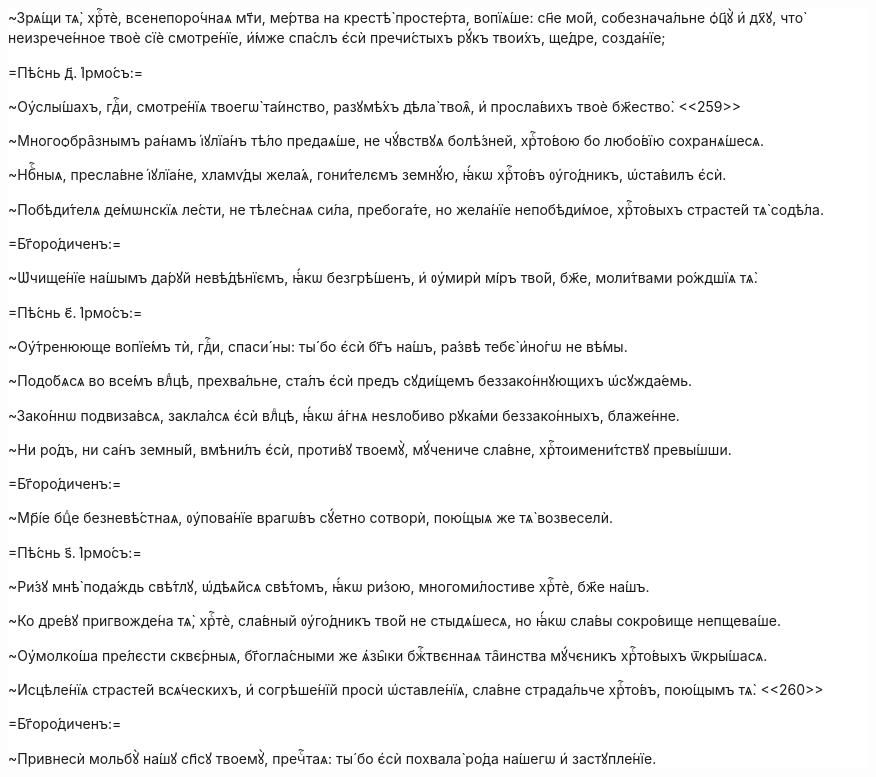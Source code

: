 ~Зрѧ́щи тѧ̀, хрⷭ҇тѐ, всенепоро́чнаѧ мт҃и, ме́ртва на крестѣ̀ просте́рта,
вопїѧ́ше: сн҃е мо́й, собезнача́льне ѻ҆ц҃ꙋ̀ и҆ дх҃ꙋ, что̀ неизрече́нное твоѐ сїѐ
смотре́нїе, и҆́мже спа́слъ є҆сѝ пречи́стыхъ рꙋ́къ твои́хъ, ще́дре, созда́нїе;

=Пѣ́снь д҃. І҆рмо́съ:=

~Оу҆слы́шахъ, гдⷭ҇и, смотре́нїѧ твоегѡ̀ та́инство, разꙋмѣ́хъ дѣла̀ твоѧ̑, и҆
просла́вихъ твоѐ бж҃ество̀. <<259>>

~Многоѻбра̑знымъ ра́намъ і҆ꙋлїа́нъ тѣ́ло предаѧ́ше, не чꙋ́вствꙋѧ болѣ́зней,
хрⷭ҇то́вою бо любо́вїю сохранѧ́шесѧ.

~Нбⷭ҇ныѧ, пресла́вне і҆ꙋлїа́не, хламѵ́ды жела́ѧ, гони́телємъ земнꙋ́ю, ꙗ҆́кѡ
хрⷭ҇то́въ ᲂу҆го́дникъ, ѡ҆ста́вилъ є҆сѝ.

~Побѣди́телѧ де́мѡнскїѧ ле́сти, не тѣле́снаѧ си́ла, пребога́те, но жела́нїе
непобѣди́мое, хрⷭ҇то́выхъ страсте́й тѧ̀ содѣ́ла.

=Бг҃оро́диченъ:=

~Ѡ҆чище́нїе на́шымъ да́рꙋй невѣ́дѣнїємъ, ꙗ҆́кѡ безгрѣ́шенъ, и҆ ᲂу҆мирѝ мі́ръ
тво́й, бж҃е, моли́твами ро́ждшїѧ тѧ̀.

=Пѣ́снь є҃. І҆рмо́съ:=

~Оу҆́тренююще вопїе́мъ тѝ, гдⷭ҇и, спаси́ ны: ты́ бо є҆сѝ бг҃ъ на́шъ, ра́звѣ
тебє̀ и҆но́гѡ не вѣ́мы.

~Подо́бѧсѧ во все́мъ влⷣцѣ, прехва́льне, ста́лъ є҆сѝ предъ сꙋди́щемъ
беззако́ннꙋющихъ ѡ҆сꙋжда́емь.

~Зако́ннѡ подвиза́всѧ, закла́лсѧ є҆сѝ влⷣцѣ, ꙗ҆́кѡ а҆́гнѧ неѕло́биво рꙋка́ми
беззако́нныхъ, блаже́нне.

~Ни ро́дъ, ни са́нъ земны́й, вмѣни́лъ є҆сѝ, проти́вꙋ твоемꙋ̀, мꙋ́чениче
сла́вне, хрⷭ҇тоимени́тствꙋ превы́шши.

=Бг҃оро́диченъ:=

~Мр҃і́е бцⷣе безневѣ́стнаѧ, ᲂу҆пова́нїе врагѡ́въ сꙋ́етно сотворѝ, пою́щыѧ же
тѧ̀ возвеселѝ.

=Пѣ́снь ѕ҃. І҆рмо́съ:=

~Ри́зꙋ мнѣ̀ пода́ждь свѣ́тлꙋ, ѡ҆дѣѧ́йсѧ свѣ́томъ, ꙗ҆́кѡ ри́зою, многоми́лостиве
хрⷭ҇тѐ, бж҃е на́шъ.

~Ко дре́вꙋ пригвожде́на тѧ̀, хрⷭ҇тѐ, сла́вный ᲂу҆го́дникъ тво́й не стыдѧ́шесѧ,
но ꙗ҆́кѡ сла́вы сокро́вище непщева́ше.

~Оу҆молко́ша пре́лєсти сквє́рныѧ, бг҃огла́сными же ѧ҆зы̑ки бжⷭ҇твєннаѧ
та̑инства мꙋ́чєникъ хрⷭ҇то́выхъ ѿкры́шасѧ.

~И҆сцѣле́нїѧ страсте́й всѧ́ческихъ, и҆ согрѣше́нїй просѝ ѡ҆ставле́нїѧ, сла́вне
страда́льче хрⷭ҇то́въ, пою́щымъ тѧ̀. <<260>>

=Бг҃оро́диченъ:=

~Привнесѝ мольбꙋ̀ на́шꙋ сп҃сꙋ твоемꙋ̀, пречⷭ҇таѧ: ты́ бо є҆сѝ похвала̀ ро́да
на́шегѡ и҆ застꙋпле́нїе.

——————

**Problem statement**: Tally the lines of the material that include "ꙋлїа". Only the total should be given.

**Response area**: 2